Deuxième joueur le plus capé des Red Lions encore en activité, Jérôme Truyens disputera, déjà, ses troisièmes Jeux Olympiques à Rio. Douze ans que Tchouk porte fièrement les couleurs de la Belgique, depuis sa première sélection en 2004 face au Pays de Galles. On vous parle d’une autre époque. Malgré les années passées et tous les sacrifices, l’exemplaire capitaine du Racing continue à rayonner sur un terrain et à transmettre son énergie à ses partenaires de jeu. Portrait d’un travailleur acharné qui a grandi en même temps que son équipe nationale.

Nous sommes en 2004, la Belgique, coachée par Gilles Bonnet, s’apprête à disputer un double match amical contre le Pays de Galles au Parc à Auderghem. Sur le terrain, un jeune homme de seulement quinze ans, un certain Jérôme Truyens, goûte pour la première fois aux joies de l’équipe nationale senior.
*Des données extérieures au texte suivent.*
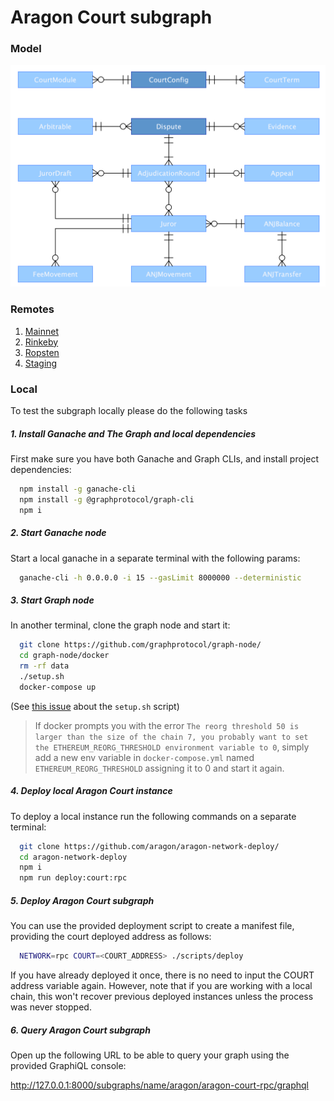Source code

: # Aragon Court subgraph

### Model

![subgraph model](./model.png)

### Remotes

1. [Mainnet](https://thegraph.com/explorer/subgraph/aragon/aragon-court)
2. [Rinkeby](https://thegraph.com/explorer/subgraph/aragon/aragon-court-rinkeby)
3. [Ropsten](https://thegraph.com/explorer/subgraph/aragon/aragon-court-ropsten)
4. [Staging](https://thegraph.com/explorer/subgraph/aragon/aragon-court-staging)

### Local

To test the subgraph locally please do the following tasks

##### 1. Install Ganache and The Graph and local dependencies
First make sure you have both Ganache and Graph CLIs, and install project dependencies:

```bash
  npm install -g ganache-cli
  npm install -g @graphprotocol/graph-cli
  npm i
```

##### 2. Start Ganache node
Start a local ganache in a separate terminal with the following params:

```bash
  ganache-cli -h 0.0.0.0 -i 15 --gasLimit 8000000 --deterministic
```

##### 3. Start Graph node
In another terminal, clone the graph node and start it:

```bash
  git clone https://github.com/graphprotocol/graph-node/
  cd graph-node/docker
  rm -rf data
  ./setup.sh
  docker-compose up
```

(See [this issue](https://github.com/graphprotocol/graph-node/issues/1132) about the `setup.sh` script)

> If docker prompts you with the error `The reorg threshold 50 is larger than the size of the chain 7, you probably want to set the ETHEREUM_REORG_THRESHOLD environment variable to 0`,
  simply add a new env variable in `docker-compose.yml` named `ETHEREUM_REORG_THRESHOLD` assigning it to 0 and start it again.

##### 4. Deploy local Aragon Court instance
To deploy a local instance run the following commands on a separate terminal:

```bash
  git clone https://github.com/aragon/aragon-network-deploy/
  cd aragon-network-deploy
  npm i
  npm run deploy:court:rpc
```

##### 5. Deploy Aragon Court subgraph
You can use the provided deployment script to create a manifest file, providing the court deployed address as follows:

```bash
  NETWORK=rpc COURT=<COURT_ADDRESS> ./scripts/deploy
```

If you have already deployed it once, there is no need to input the COURT address variable again.
However, note that if you are working with a local chain, this won't recover previous deployed instances unless the process was never stopped.

##### 6. Query Aragon Court subgraph

Open up the following URL to be able to query your graph using the provided GraphiQL console:

http://127.0.0.1:8000/subgraphs/name/aragon/aragon-court-rpc/graphql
A ses côtés, on retrouve notamment un certain Vitali Kholopov.  Un autre temps. «Je ne m’y attendais pas du tout sincèrement. J’avais déjà l’énorme privilège de jouer en U21 avec Xavier Reckinger, Audry Renaer qui étaient déjà des valeurs sures dans leurs clubs, alors que je n’avais même pas seize ans. Cela a été une énorme fierté d’être appelé avec les A, j’étais dans une euphorie totale», sourit Tchouk. Depuis, l’adolescent est devenu un homme.  A force de discipline et de travail, le Bruxellois s’est imposé comme l’un des piliers des Red Lions, qu’il n’a jamais quitté depuis. Un exemple.

Luc Melotte, l’homme par qui tout a commencé

Jérôme Truyens est né dans une famille de sportifs, de joueurs de tennis plus précisément. Philippe Truyens, son père, fut même 26e joueur belge au meilleur de sa carrière tandis que sa mère a fait partie des meilleures joueuses de son époque. C’est donc tout naturellement que l’enfant se dirige vers la petite balle jaune, avant de rapidement attraper le virus du hockey. A cinq ans, il rejoint l’équipe créée au Racing par Luc Melotte. C’est le début d’une longue aventure, en compagnie notamment de Cédric Buchet, Maxime Halflants et de Thierry Melotte, d’un an son aîné et neveu de son père. Pendant près de quinze ans, le coach Luc Melotte suivra cette belle bande jusqu’à la division d’honneur. Entre temps, Tchouk emmène avec lui des Thibault Cornillie, Lucas de Mot, Jérémy Gucassoff vers le plus haut niveau et accroche en catégorie jeunes deux titres de champion de Belgique outdoor et plusieurs trophées en salle. Le jeune Truyens participe également à la montée de l’équipe première dans l’élite du hockey belge, toujours sous la houlette d’un certain Luc Melotte.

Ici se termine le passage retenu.